Simulated average number of trees killed per strike (a), percentage of trees annually killed by lightning (b), and percentage of dead trees killed by lightning (c) compared to literature estimates in three Amazonian, one African, and several US forest sites. We assumed trees with unknown mortality cause to not have been killed by lightning. Note that the y‐axis is discontinuous in (c).
3.3. Global Simulations
Globally, 286–328 million lightning strikes hit the Earth's surface each year, 196–204 million of which occur over ice‐free land areas. According to our simulations, this results in the annual death of 301–340 million trees (diameter > 10 cm) over the 2004–2023 period (160–234 million in the tropics within ±23.5°), including 24–36 million large trees (Figure 6a). For comparison, around 50 billion trees are annually killed by natural causes, including 581 million large trees. Although lightning is thus responsible for 0.61%–0.69% of all tree death, this fraction is much higher for large trees (4.1%–6.3%, Figure 6b). This is not only because of the higher susceptibility of large trees to lightning but also because large trees are simulated to occur mostly in the tropics where lightning densities are high. Overall, lightning is responsible for a dead biomass of 0.21–0.30 GtC yr.−1, corresponding to 2.1%–2.9% of the total biomass killed by natural causes (Figure 6c). Interestingly, this amount is comparable to the 0.34 GtC annually lost due to wildfires (excluding litter combustion). The largest contribution of lightning to total killed biomass is found in Central Africa (Figure 6d), consistent with the lightning hotspot in this region (Figure 3).
FIGURE 6.

Simulated global lightning mortality. Total number of killed trees (a) and percentage of trees killed by lightning (b) for different size classes, contribution of lightning to total killed biomass (c), and maps of the contribution of lightning to total killed biomass (d). (c, d) show the mean of the LIS/OTD‐EMAC and ENTLN simulations.

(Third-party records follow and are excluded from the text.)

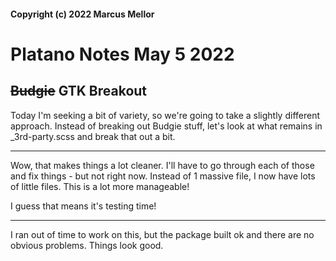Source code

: #### Copyright (c) 2022 Marcus Mellor
# Platano Notes May 5 2022

## ~~Budgie~~ GTK Breakout
Today I'm seeking a bit of variety, so we're going to take a slightly different approach. Instead of breaking out Budgie stuff, let's look at what remains in _3rd-party.scss and break that out a bit.

* * *

Wow, that makes things a lot cleaner. I'll have to go through each of those and fix things - but not right now. Instead of 1 massive file, I now have lots of little files. This is a lot more manageable!

I guess that means it's testing time!

* * *

I ran out of time to work on this, but the package built ok and there are no obvious problems. Things look good. 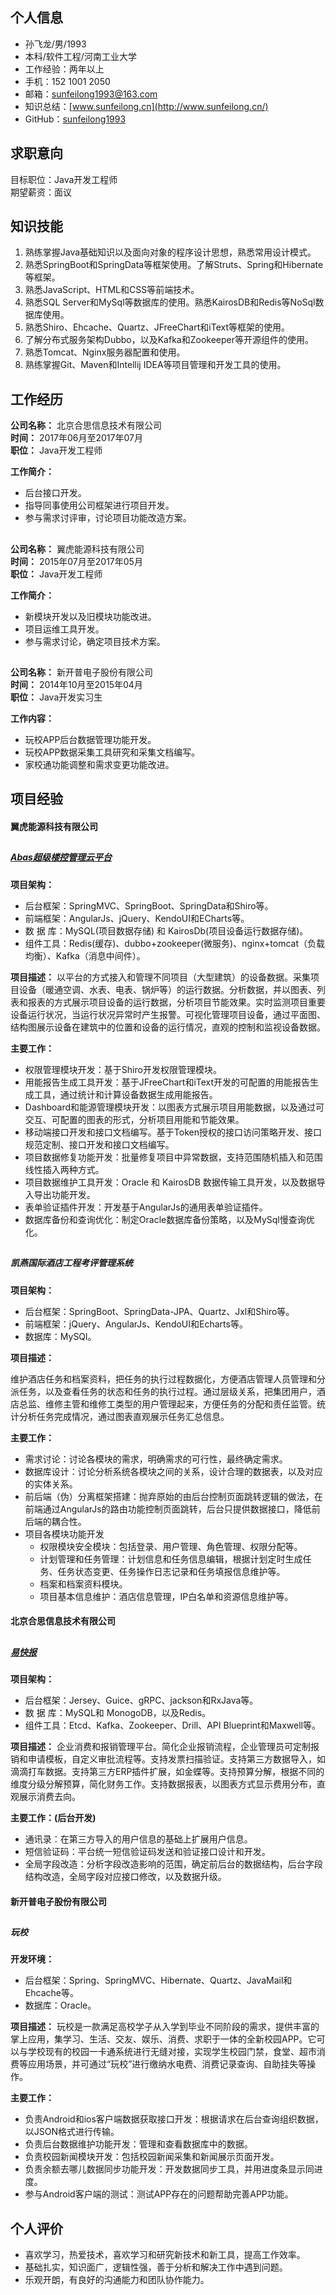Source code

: ## 个人信息   
* 孙飞龙/男/1993  
* 本科/软件工程/河南工业大学  
* 工作经验：两年以上    
* 手机：152 1001 2050     
* 邮箱：sunfeilong1993@163.com     
* 知识总结：[www.sunfeilong.cn](http://www.sunfeilong.cn/)     
* GitHub：[sunfeilong1993](https://github.com/sunfeilong1993)  

## 求职意向
  
目标职位：Java开发工程师  
期望薪资：面议     

## 知识技能  
1. 熟练掌握Java基础知识以及面向对象的程序设计思想，熟悉常用设计模式。
3. 熟悉SpringBoot和SpringData等框架使用。了解Struts、Spring和Hibernate等框架。
4. 熟悉JavaScript、HTML和CSS等前端技术。  
5. 熟悉SQL Server和MySql等数据库的使用。熟悉KairosDB和Redis等NoSql数据库使用。
6. 熟悉Shiro、Ehcache、Quartz、JFreeChart和iText等框架的使用。   
7. 了解分布式服务架构Dubbo，以及Kafka和Zookeeper等开源组件的使用。
8. 熟悉Tomcat、Nginx服务器配置和使用。  
9. 熟练掌握Git、Maven和Intellij IDEA等项目管理和开发工具的使用。

## 工作经历

**公司名称：** 北京合思信息技术有限公司  
**时间：** 2017年06月至2017年07月     
**职位：** Java开发工程师

**工作简介：**  

* 后台接口开发。  
* 指导同事使用公司框架进行项目开发。   
* 参与需求讨评审，讨论项目功能改造方案。  

##  

**公司名称：** 翼虎能源科技有限公司  
**时间：** 2015年07月至2017年05月     
**职位：** Java开发工程师
  
**工作简介：**   

* 新模块开发以及旧模块功能改进。  
* 项目运维工具开发。
* 参与需求讨论，确定项目技术方案。

##  
**公司名称：** 新开普电子股份有限公司  
**时间：** 2014年10月至2015年04月     
**职位：** Java开发实习生    

**工作内容：**   

* 玩校APP后台数据管理功能开发。  
* 玩校APP数据采集工具研究和采集文档编写。
* 家校通功能调整和需求变更功能改进。      

## 项目经验     
#### 翼虎能源科技有限公司     

##  
##### [Abas超级楼控管理云平台](http://www.tslgy.com/r_abas/login)   

**项目架构：**  

* 后台框架：SpringMVC、SpringBoot、SpringData和Shiro等。
* 前端框架：AngularJs、jQuery、KendoUI和ECharts等。
* 数 据 库：MySQL(项目数据存储) 和 KairosDb(项目设备运行数据存储)。
* 组件工具：Redis(缓存)、dubbo+zookeeper(微服务)、nginx+tomcat（负载均衡）、Kafka（消息中间件）。  
   
**项目描述：** 
以平台的方式接入和管理不同项目（大型建筑）的设备数据。采集项目设备（暖通空调、水表、电表、锅炉等）的运行数据。分析数据，并以图表、列表和报表的方式展示项目设备的运行数据，分析项目节能效果。实时监测项目重要设备运行状况，当运行状况异常时产生报警。可视化管理项目设备，通过平面图、结构图展示设备在建筑中的位置和设备的运行情况，直观的控制和监视设备数据。  

**主要工作：**  

* 权限管理模块开发：基于Shiro开发权限管理模块。 
* 用能报告生成工具开发：基于JFreeChart和iText开发的可配置的用能报告生成工具，通过统计和计算设备数据生成用能报告。  
* Dashboard和能源管理模块开发：以图表方式展示项目用能数据，以及通过可交互、可配置的图表的形式，分析项目用能和节能效果。 
* 移动端接口开发和接口文档编写。基于Token授权的接口访问策略开发、接口规范定制、接口开发和接口文档编写。  
* 项目数据修复功能开发：批量修复项目中异常数据，支持范围随机插入和范围线性插入两种方式。 
* 项目数据维护工具开发：Oracle 和 KairosDB 数据传输工具开发，以及数据导入导出功能开发。 
* 表单验证插件开发：开发基于AngularJs的通用表单验证插件。   
* 数据库备份和查询优化：制定Oracle数据库备份策略，以及MySql慢查询优化。   

##  
##### 凯燕国际酒店工程考评管理系统  

**项目架构：**    

* 后台框架：SpringBoot、SpringData-JPA、Quartz、Jxl和Shiro等。  
* 前端框架：jQuery、AngularJs、KendoUI和Echarts等。  
* 数据库：MySQl。  

**项目描述：**  

维护酒店任务和档案资料，把任务的执行过程数据化，方便酒店管理人员管理和分派任务，以及查看任务的状态和任务的执行过程。通过层级关系，把集团用户，酒店总监、维修主管和维修工类型的用户管理起来，方便任务的分配和责任监管。统计分析任务完成情况，通过图表直观展示任务汇总信息。

**主要工作：**  

* 需求讨论：讨论各模块的需求，明确需求的可行性，最终确定需求。
* 数据库设计：讨论分析系统各模块之间的关系，设计合理的数据表，以及对应的实体关系。
* 前后端（伪）分离框架搭建：抛弃原始的由后台控制页面跳转逻辑的做法，在前端通过AngularJs的路由功能控制页面跳转，后台只提供数据接口，降低前后端的耦合性。
* 项目各模块功能开发	
	* 权限模块安全模块：包括登录、用户管理、角色管理、权限分配等。  
	* 计划管理和任务管理：计划信息和任务信息编辑，根据计划定时生成任务、任务状态变更、任务操作日志记录和任务填报信息维护等。  
	* 档案和档案资料模块。  
	* 项目基本信息维护：酒店信息管理，IP白名单和资源信息维护等。  

#### 北京合思信息技术有限公司   
##  
##### [易快报](https://www.ekuaibao.com/)   

**项目架构：**  

* 后台框架：Jersey、Guice、gRPC、jackson和RxJava等。
* 数 据 库：MySQL和 MonogoDB，以及Redis。
* 组件工具：Etcd、Kafka、Zookeeper、Drill、API Blueprint和Maxwell等。



**项目描述：** 企业消费和报销管理平台。简化企业报销流程，企业管理员可定制报销和申请模板，自定义审批流程等。支持发票扫描验证。支持第三方数据导入，如滴滴打车数据。支持第三方ERP插件扩展，如金蝶等。支持预算分解，根据不同的维度分级分解预算，简化财务工作。支持数据报表，以图表方式显示费用分布，直观展示消费去向。

**主要工作：(后台开发)**

* 通讯录：在第三方导入的用户信息的基础上扩展用户信息。  
* 短信验证码：平台统一短信验证码发送和验证接口设计和开发。  
* 全局字段改造：分析字段改造影响的范围，确定前后台的数据结构，后台字段结构改造，全局字段对应接口修改，以及数据升级。   


#### 新开普电子股份有限公司
##    
##### 玩校

**开发环境：**  
  
* 后台框架：Spring、SpringMVC、Hibernate、Quartz、JavaMail和Ehcache等。
* 数据库：Oracle。

**项目描述：**  玩校是一款满足高校学子从入学到毕业不同阶段的需求，提供丰富的掌上应用，集学习、生活、交友、娱乐、消费、求职于一体的全新校园APP。它可以与学校现有的校园一卡通系统进行无缝对接，实现学生校园门禁，食堂、超市消费等应用场景，并可通过“玩校”进行缴纳水电费、消费记录查询、自助挂失等操作。  

**主要工作：**  

* 负责Android和ios客户端数据获取接口开发：根据请求在后台查询组织数据，以JSON格式进行传输。
* 负责后台数据维护功能开发：管理和查看数据库中的数据。
* 负责校园新闻模块开发：包括校园新闻采集和新闻展示页面开发。
* 负责余额去哪儿数据同步功能开发：开发数据同步工具，并用进度条显示同进度。
* 参与Android客户端的测试：测试APP存在的问题帮助完善APP功能。

## 个人评价     

* 喜欢学习，热爱技术，喜欢学习和研究新技术和新工具，提高工作效率。    
* 基础扎实，知识面广，逻辑性强，善于分析和解决工作中遇到问题。  
* 乐观开朗，有良好的沟通能力和团队协作能力。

Comparing these global simulations with a simulation without lightning mortality, lightning turns out to have small but noticeable impacts on vegetation carbon storage and structure (Figure S8). Concerning total living biomass, the presence of lightning reduces present‐day vegetation carbon by 6.9–9.3 GtC, equivalent to a reduction of 1.3%–1.7%. This is largely due to a reduction in broadleaved biomass, while conifers, despite their higher lightning vulnerability, are hardly affected by lightning due to the low lightning densities in the boreal zone. Lightning slightly increases the number of small trees but reduces the number of medium‐sized and, in particular, the number of large trees (by 2.3%–3.0% or 882/1143 million trees).
4. Discussion
4.1. Lightning Impacts
In this study, we implemented a lightning‐caused tree mortality module into the LPJ‐GUESS model to investigate the direct impacts of lightning strikes (i.e., not by wildfire ignitions) on forest ecosystems. Aligning with the limited number of observations, our simulations suggest that lightning is an important cause of tree mortality in many regions, causing 0.21–0.30 GtC of dead biomass each year at a global scale. The largest impacts were simulated in tropical Africa, where lightning density is high and large trees, which are most vulnerable to lightning, prevail. The simulated number of tropical trees killed by lightning (160–234 million) is higher than the 126 million trees estimated by Gora et al. (2020) who also used ENTLN lightning densities (2013–2018 though) and lightning mortality data from Yanoviak et al. (2020) but excluded savannahs and shrublands. Indeed, the simulated lightning impacts in our study may be underestimated for two reasons: (1) LPJ‐GUESS tends to simulate lower lightning mortalities than estimated in other tropical and temperate forests (even though some estimates might be biased towards high lightning mortality, for example, by looking only at forest gaps created by lightning); (2) we only consider mortality directly associated with lightning strikes but neither growth reductions (Camarero et al. 2020) nor long‐term premature mortality (Yanoviak et al. 2020) or secondary biotic mortality of trees damaged but not directly killed by lightning. On the other hand, the number of trees killed per strike is higher when only considering neighboring trees from inside the BCI forest (which we did to compute lightning mortality rates) than when including killed trees from all strikes (3.2 vs. 2.6). This may indicate that strikes inside the BCI forest were, by chance, more destructive than a typical strike in the region (and thus our lightning mortality rates too high) but could also be a result of sampling biases or higher tree densities compared to nearby forests. Overall, our results can be regarded as a first rough estimate of the global ecological importance of lightning, indicating that ecosystem models should account for lightning mortality to more reliably simulate forest dynamics and terrestrial carbon cycling.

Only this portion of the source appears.